I encountered the above when dealing with the Bessel functions of the first kind, $J_n(z)$, specifically $n=0$. Using the differential-equation definition of the Bessel function, I obtained the above question's equivalence to $$I(z)=\int_0^\pi e^{i z \cos(\theta)}( \cos(\theta)+iz\sin^2(\theta))d \theta =0.$$
How is this proved?
I think the series definition is best. The series definition of the Bessel function is
$$J_{\nu}(z) = \sum_{n=0}^{\infty}\frac{(-1)^n}{\Gamma(n+\nu+1)\,n!}\left(\frac{x}{2}\right)^{2n+\nu}.$$
We will expand $e^{iz\cos(\theta)}$ as a power series as follows:
$$e^{iz\cos(\theta)} = \sum_{n=0}^{\infty}\frac{1}{n!}(iz\cos(\theta))^n.$$
So integrating term by term (which we can do since our series converges absolutely and uniformly everywhere) we have
$$\frac{1}{\pi}\int_0^{\pi}e^{iz\cos(\theta)}d\theta = \frac{1}{\pi}\int_0^{\pi}\sum_{n=0}^{\infty}\frac{1}{n!}(iz\cos(\theta))^nd\theta = \frac{1}{\pi}\sum_{n=0}^{\infty}\frac{1}{n!}i^nz^n\int_0^{\pi}\cos^n(\theta)d\theta.$$
Now we should make use of the identity (which you can prove by induction)

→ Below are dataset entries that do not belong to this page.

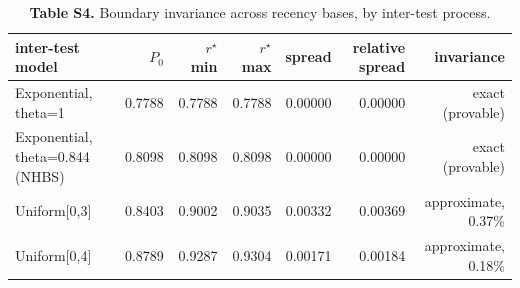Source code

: \begin{table}[htbp]
  \centering
  \small
  \caption*{\textbf{Table S4.} Boundary invariance across recency bases, by inter-test process.}
  \label{tab:table_s4}
  \begin{tabular}{lrrrrrr}
    \toprule
    inter-test model & $P_0$ & $r^\star$ min & $r^\star$ max & spread & relative spread & invariance \\
    \midrule
    Exponential, theta=1 & 0.7788 & 0.7788 & 0.7788 & 0.00000 & 0.00000 & exact (provable) \\
    Exponential, theta=0.844 (NHBS) & 0.8098 & 0.8098 & 0.8098 & 0.00000 & 0.00000 & exact (provable) \\
    Uniform[0,3] & 0.8403 & 0.9002 & 0.9035 & 0.00332 & 0.00369 & approximate, 0.37\% \\
    Uniform[0,4] & 0.8789 & 0.9287 & 0.9304 & 0.00171 & 0.00184 & approximate, 0.18\% \\
    \bottomrule
  \end{tabular}
\end{table}
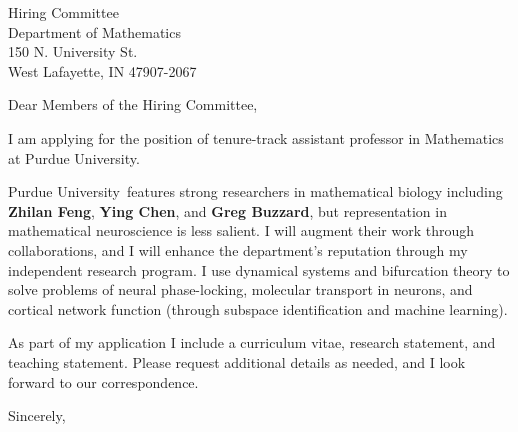 \documentclass[11pt,a4paper]{letter}
\begin{document}
\def\School{Purdue University}
\begin{letter}
{Hiring Committee\\
Department of Mathematics\\
150 N. University St.\\
West Lafayette, IN 47907-2067}


\opening{Dear Members of the Hiring Committee,}

I am applying for the position of tenure-track assistant professor in Mathematics at \School. 



\School~features strong researchers in mathematical biology including \textbf{Zhilan Feng}, \textbf{Ying Chen}, and \textbf{Greg Buzzard}, but representation in mathematical neuroscience is less salient. I will augment their work through collaborations, and I will enhance the department's reputation through my independent research program. I use dynamical systems and bifurcation theory to solve problems of neural phase-locking, molecular transport in neurons, and cortical network function (through subspace identification and machine learning).



As part of my application I include a curriculum vitae, research statement, and teaching statement. Please request additional details as needed, and I look forward to our correspondence.

\closing{Sincerely,}
\end{letter}
\end{document}
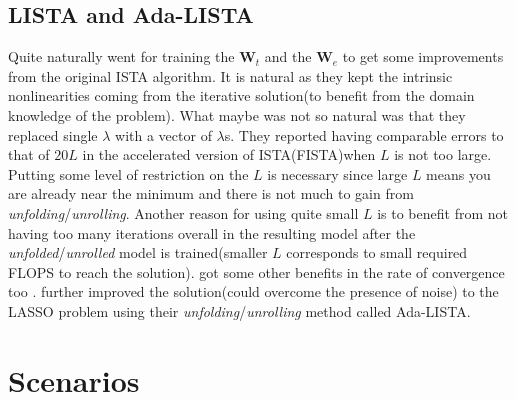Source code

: \subsection{LISTA and Ada-LISTA}

Quite naturally \cite{Gregor2010} went for training the $\boldsymbol{W}_t$ and the $\boldsymbol{W}_e$ to get some improvements 
from the original \ac{ISTA}\cite{Daubechies2003} algorithm. It is natural as they kept the intrinsic 
nonlinearities coming from the iterative solution(to benefit from the domain knowledge of the problem). 
What maybe was not so natural was that they replaced single $\lambda$ with a vector of $\lambda$s. They reported having 
comparable errors to that of $20L$ in the accelerated version of 
\ac{ISTA}\cite{Daubechies2003}(\ac{FISTA}\cite{Beck2009})when $L$ is not too 
large. Putting some level of restriction on the $L$ is necessary since large $L$ means you are already near the minimum 
and there is not much to gain from \emph{unfolding}/\emph{unrolling}. Another reason for using quite small $L$ is to benefit 
from not having too many iterations overall in the resulting model after the \emph{unfolded}/\emph{unrolled} model is 
trained(smaller $L$ corresponds to small required \ac{FLOPS}\cite{Hager2010}\cite{Hennessy2019} to reach the solution). 
\cite{Gregor2010} got some other benefits in the rate of convergence too 
\cite{Daubechies2003}\cite{Beck2009}\cite{Gregor2010}. \cite{Aberdam2020} further improved the solution(could overcome 
the presence of noise) to the \ac{LASSO}\cite{Hastie2009} problem using their 
\emph{unfolding}/\emph{unrolling} method called \ac{Ada-LISTA}.  


\section{Scenarios}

$$\int_0^{\pi}\cos^n(\theta)d\theta = \begin{cases}0 & n \text{ odd}\\\frac{(2n)!\pi}{2^{2n}(n!)^2} & n \text{ even}\end{cases}. $$
Then we have
$$\frac{1}{\pi}\int_0^{\pi}e^{iz\cos(\theta)}d\theta = \frac{1}{\pi}\sum_{n=0}^{\infty}\frac{1}{(2n)!}i^{2n}z^{2n}\frac{(2n)!\pi}{2^{2n}(n!)^2} = \sum_{n=0}^{\infty} \frac{(-1)^n}{(n!)^2}\left(\frac{z}{2}\right)^{2n}. $$
This is exactly what we wanted to show (noting that $\Gamma(n+1) = n!$).